__ABOUT THIS EXERCISE__
Could you set down all of the data again, exactly as it stands?

__DATA EXTRACTS__
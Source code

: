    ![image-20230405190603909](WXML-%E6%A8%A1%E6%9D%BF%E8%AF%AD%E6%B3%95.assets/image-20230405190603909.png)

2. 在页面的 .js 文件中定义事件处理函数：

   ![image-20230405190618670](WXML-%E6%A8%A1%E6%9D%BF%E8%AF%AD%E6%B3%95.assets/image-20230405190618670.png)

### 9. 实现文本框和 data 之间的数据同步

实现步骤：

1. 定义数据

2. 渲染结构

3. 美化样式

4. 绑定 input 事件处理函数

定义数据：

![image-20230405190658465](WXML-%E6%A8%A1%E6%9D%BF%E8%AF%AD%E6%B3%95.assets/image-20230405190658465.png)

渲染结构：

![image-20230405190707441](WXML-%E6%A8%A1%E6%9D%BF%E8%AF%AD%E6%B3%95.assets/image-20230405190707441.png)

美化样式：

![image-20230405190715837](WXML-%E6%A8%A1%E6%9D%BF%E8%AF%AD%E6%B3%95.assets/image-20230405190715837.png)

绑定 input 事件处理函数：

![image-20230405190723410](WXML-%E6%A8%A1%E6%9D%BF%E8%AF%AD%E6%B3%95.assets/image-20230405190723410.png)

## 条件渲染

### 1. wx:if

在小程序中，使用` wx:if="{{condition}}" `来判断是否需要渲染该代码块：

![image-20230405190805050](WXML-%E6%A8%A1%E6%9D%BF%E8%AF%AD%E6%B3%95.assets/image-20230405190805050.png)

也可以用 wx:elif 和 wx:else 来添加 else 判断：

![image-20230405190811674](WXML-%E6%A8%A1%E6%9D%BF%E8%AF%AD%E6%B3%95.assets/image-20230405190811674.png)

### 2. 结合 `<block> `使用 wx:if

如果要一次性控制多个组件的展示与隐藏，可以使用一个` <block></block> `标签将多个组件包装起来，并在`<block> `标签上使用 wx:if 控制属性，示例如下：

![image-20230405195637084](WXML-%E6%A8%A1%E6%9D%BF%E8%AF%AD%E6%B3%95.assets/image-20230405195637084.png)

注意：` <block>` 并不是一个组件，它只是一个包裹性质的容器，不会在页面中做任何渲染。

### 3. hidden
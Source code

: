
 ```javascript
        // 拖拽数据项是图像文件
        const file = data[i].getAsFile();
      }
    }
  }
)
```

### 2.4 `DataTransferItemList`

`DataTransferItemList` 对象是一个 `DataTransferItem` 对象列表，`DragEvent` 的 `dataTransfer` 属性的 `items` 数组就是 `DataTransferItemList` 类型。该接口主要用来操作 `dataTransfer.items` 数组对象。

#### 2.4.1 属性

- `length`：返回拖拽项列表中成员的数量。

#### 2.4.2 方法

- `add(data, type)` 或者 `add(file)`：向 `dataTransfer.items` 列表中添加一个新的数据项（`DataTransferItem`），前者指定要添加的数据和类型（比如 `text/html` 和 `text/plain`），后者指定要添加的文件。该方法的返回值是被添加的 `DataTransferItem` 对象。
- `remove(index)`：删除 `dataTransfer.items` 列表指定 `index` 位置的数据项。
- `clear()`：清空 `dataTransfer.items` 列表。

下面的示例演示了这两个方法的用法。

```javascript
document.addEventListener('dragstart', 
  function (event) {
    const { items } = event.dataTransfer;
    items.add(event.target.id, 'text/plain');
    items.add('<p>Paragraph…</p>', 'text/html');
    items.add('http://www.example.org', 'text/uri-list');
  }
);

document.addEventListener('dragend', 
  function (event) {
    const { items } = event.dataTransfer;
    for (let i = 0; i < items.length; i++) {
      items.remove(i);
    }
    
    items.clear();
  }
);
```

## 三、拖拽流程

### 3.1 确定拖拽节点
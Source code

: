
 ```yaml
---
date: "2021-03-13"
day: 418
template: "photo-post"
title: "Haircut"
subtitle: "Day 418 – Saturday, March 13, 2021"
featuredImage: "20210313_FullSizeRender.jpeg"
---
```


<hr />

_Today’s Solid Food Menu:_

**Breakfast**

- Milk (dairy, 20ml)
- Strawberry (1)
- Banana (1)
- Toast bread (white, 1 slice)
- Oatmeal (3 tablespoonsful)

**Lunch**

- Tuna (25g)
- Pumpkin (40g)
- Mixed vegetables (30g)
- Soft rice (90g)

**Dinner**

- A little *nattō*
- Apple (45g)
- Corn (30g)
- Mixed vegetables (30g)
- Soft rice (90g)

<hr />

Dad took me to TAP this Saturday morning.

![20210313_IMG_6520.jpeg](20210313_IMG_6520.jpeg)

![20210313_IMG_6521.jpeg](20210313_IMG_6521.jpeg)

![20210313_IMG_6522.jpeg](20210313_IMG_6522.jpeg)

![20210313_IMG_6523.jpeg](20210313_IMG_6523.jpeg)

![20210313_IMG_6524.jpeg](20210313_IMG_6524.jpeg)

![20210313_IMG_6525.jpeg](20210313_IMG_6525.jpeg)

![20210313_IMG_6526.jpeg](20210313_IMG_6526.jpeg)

__RESPONSE TO THE TASK__
Source code

:    ![image-20230405190603909](WXML-%E6%A8%A1%E6%9D%BF%E8%AF%AD%E6%B3%95.assets/image-20230405190603909.png)

2. 在页面的 .js 文件中定义事件处理函数：

   ![image-20230405190618670](WXML-%E6%A8%A1%E6%9D%BF%E8%AF%AD%E6%B3%95.assets/image-20230405190618670.png)

### 9. 实现文本框和 data 之间的数据同步

实现步骤：

1. 定义数据

2. 渲染结构

3. 美化样式

4. 绑定 input 事件处理函数

定义数据：

![image-20230405190658465](WXML-%E6%A8%A1%E6%9D%BF%E8%AF%AD%E6%B3%95.assets/image-20230405190658465.png)

渲染结构：

![image-20230405190707441](WXML-%E6%A8%A1%E6%9D%BF%E8%AF%AD%E6%B3%95.assets/image-20230405190707441.png)

美化样式：

![image-20230405190715837](WXML-%E6%A8%A1%E6%9D%BF%E8%AF%AD%E6%B3%95.assets/image-20230405190715837.png)

绑定 input 事件处理函数：

![image-20230405190723410](WXML-%E6%A8%A1%E6%9D%BF%E8%AF%AD%E6%B3%95.assets/image-20230405190723410.png)

## 条件渲染

### 1. wx:if

在小程序中，使用` wx:if="{{condition}}" `来判断是否需要渲染该代码块：

![image-20230405190805050](WXML-%E6%A8%A1%E6%9D%BF%E8%AF%AD%E6%B3%95.assets/image-20230405190805050.png)

也可以用 wx:elif 和 wx:else 来添加 else 判断：

![image-20230405190811674](WXML-%E6%A8%A1%E6%9D%BF%E8%AF%AD%E6%B3%95.assets/image-20230405190811674.png)

### 2. 结合 `<block> `使用 wx:if

如果要一次性控制多个组件的展示与隐藏，可以使用一个` <block></block> `标签将多个组件包装起来，并在`<block> `标签上使用 wx:if 控制属性，示例如下：

![image-20230405195637084](WXML-%E6%A8%A1%E6%9D%BF%E8%AF%AD%E6%B3%95.assets/image-20230405195637084.png)

注意：` <block>` 并不是一个组件，它只是一个包裹性质的容器，不会在页面中做任何渲染。

### 3. hidden
Source code

:
 ```javascript
        // 拖拽数据项是图像文件
        const file = data[i].getAsFile();
      }
    }
  }
)
```

### 2.4 `DataTransferItemList`

`DataTransferItemList` 对象是一个 `DataTransferItem` 对象列表，`DragEvent` 的 `dataTransfer` 属性的 `items` 数组就是 `DataTransferItemList` 类型。该接口主要用来操作 `dataTransfer.items` 数组对象。

#### 2.4.1 属性

- `length`：返回拖拽项列表中成员的数量。

#### 2.4.2 方法

- `add(data, type)` 或者 `add(file)`：向 `dataTransfer.items` 列表中添加一个新的数据项（`DataTransferItem`），前者指定要添加的数据和类型（比如 `text/html` 和 `text/plain`），后者指定要添加的文件。该方法的返回值是被添加的 `DataTransferItem` 对象。
- `remove(index)`：删除 `dataTransfer.items` 列表指定 `index` 位置的数据项。
- `clear()`：清空 `dataTransfer.items` 列表。

下面的示例演示了这两个方法的用法。

```javascript
document.addEventListener('dragstart', 
  function (event) {
    const { items } = event.dataTransfer;
    items.add(event.target.id, 'text/plain');
    items.add('<p>Paragraph…</p>', 'text/html');
    items.add('http://www.example.org', 'text/uri-list');
  }
);

document.addEventListener('dragend', 
  function (event) {
    const { items } = event.dataTransfer;
    for (let i = 0; i < items.length; i++) {
      items.remove(i);
    }
    
    items.clear();
  }
);
```

## 三、拖拽流程

### 3.1 确定拖拽节点
Source code

:
 ```yaml
---
date: "2021-03-13"
day: 418
template: "photo-post"
title: "Haircut"
subtitle: "Day 418 – Saturday, March 13, 2021"
featuredImage: "20210313_FullSizeRender.jpeg"
---
```


<hr />

_Today’s Solid Food Menu:_

**Breakfast**

- Milk (dairy, 20ml)
- Strawberry (1)
- Banana (1)
- Toast bread (white, 1 slice)
- Oatmeal (3 tablespoonsful)

**Lunch**

- Tuna (25g)
- Pumpkin (40g)
- Mixed vegetables (30g)
- Soft rice (90g)

**Dinner**

- A little *nattō*
- Apple (45g)
- Corn (30g)
- Mixed vegetables (30g)
- Soft rice (90g)

<hr />

Dad took me to TAP this Saturday morning.

![20210313_IMG_6520.jpeg](20210313_IMG_6520.jpeg)

![20210313_IMG_6521.jpeg](20210313_IMG_6521.jpeg)

![20210313_IMG_6522.jpeg](20210313_IMG_6522.jpeg)

![20210313_IMG_6523.jpeg](20210313_IMG_6523.jpeg)

![20210313_IMG_6524.jpeg](20210313_IMG_6524.jpeg)

![20210313_IMG_6525.jpeg](20210313_IMG_6525.jpeg)

![20210313_IMG_6526.jpeg](20210313_IMG_6526.jpeg)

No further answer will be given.